**Task:** Your task is to repeat all of the data exactly while excluding the pictures.

**The data:**
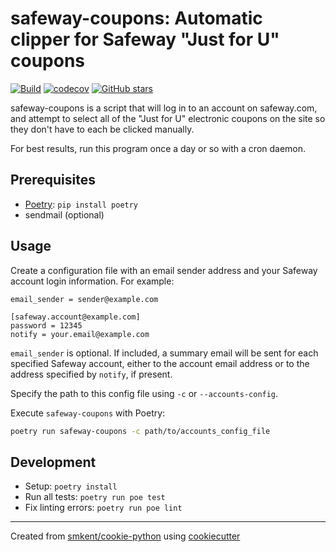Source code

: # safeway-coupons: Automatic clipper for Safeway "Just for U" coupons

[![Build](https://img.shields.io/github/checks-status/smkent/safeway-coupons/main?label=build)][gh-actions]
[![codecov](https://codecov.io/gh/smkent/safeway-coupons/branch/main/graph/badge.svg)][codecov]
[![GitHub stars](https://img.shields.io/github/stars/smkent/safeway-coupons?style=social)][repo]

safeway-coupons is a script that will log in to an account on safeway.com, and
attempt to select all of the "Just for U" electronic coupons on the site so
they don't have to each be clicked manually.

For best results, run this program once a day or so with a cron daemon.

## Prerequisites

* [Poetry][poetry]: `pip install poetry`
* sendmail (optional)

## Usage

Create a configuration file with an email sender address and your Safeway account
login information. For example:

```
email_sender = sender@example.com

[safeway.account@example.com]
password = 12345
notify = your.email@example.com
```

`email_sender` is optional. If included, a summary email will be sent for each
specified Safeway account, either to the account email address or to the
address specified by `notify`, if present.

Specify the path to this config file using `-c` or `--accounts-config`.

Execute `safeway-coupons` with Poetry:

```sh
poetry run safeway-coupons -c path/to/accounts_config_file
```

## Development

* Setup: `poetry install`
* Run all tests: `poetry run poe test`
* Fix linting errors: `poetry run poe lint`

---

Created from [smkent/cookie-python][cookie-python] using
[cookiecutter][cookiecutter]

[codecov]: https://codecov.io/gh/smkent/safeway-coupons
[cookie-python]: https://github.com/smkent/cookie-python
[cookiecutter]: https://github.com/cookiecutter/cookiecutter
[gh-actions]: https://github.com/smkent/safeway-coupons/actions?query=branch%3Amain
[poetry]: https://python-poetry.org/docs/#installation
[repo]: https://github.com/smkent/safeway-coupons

**Response to this task:**
Source code

: # safeway-coupons: Automatic clipper for Safeway "Just for U" coupons

[![Build](https://img.shields.io/github/checks-status/smkent/safeway-coupons/main?label=build)][gh-actions]
[![codecov](https://codecov.io/gh/smkent/safeway-coupons/branch/main/graph/badge.svg)][codecov]
[![GitHub stars](https://img.shields.io/github/stars/smkent/safeway-coupons?style=social)][repo]

safeway-coupons is a script that will log in to an account on safeway.com, and
attempt to select all of the "Just for U" electronic coupons on the site so
they don't have to each be clicked manually.

For best results, run this program once a day or so with a cron daemon.

## Prerequisites

* [Poetry][poetry]: `pip install poetry`
* sendmail (optional)

## Usage

Create a configuration file with an email sender address and your Safeway account
login information. For example:

```
email_sender = sender@example.com

[safeway.account@example.com]
password = 12345
notify = your.email@example.com
```

`email_sender` is optional. If included, a summary email will be sent for each
specified Safeway account, either to the account email address or to the
address specified by `notify`, if present.

Specify the path to this config file using `-c` or `--accounts-config`.

Execute `safeway-coupons` with Poetry:

```sh
poetry run safeway-coupons -c path/to/accounts_config_file
```

## Development

* Setup: `poetry install`
* Run all tests: `poetry run poe test`
* Fix linting errors: `poetry run poe lint`

---

Created from [smkent/cookie-python][cookie-python] using
[cookiecutter][cookiecutter]

[codecov]: https://codecov.io/gh/smkent/safeway-coupons
[cookie-python]: https://github.com/smkent/cookie-python
[cookiecutter]: https://github.com/cookiecutter/cookiecutter
[gh-actions]: https://github.com/smkent/safeway-coupons/actions?query=branch%3Amain
[poetry]: https://python-poetry.org/docs/#installation
[repo]: https://github.com/smkent/safeway-coupons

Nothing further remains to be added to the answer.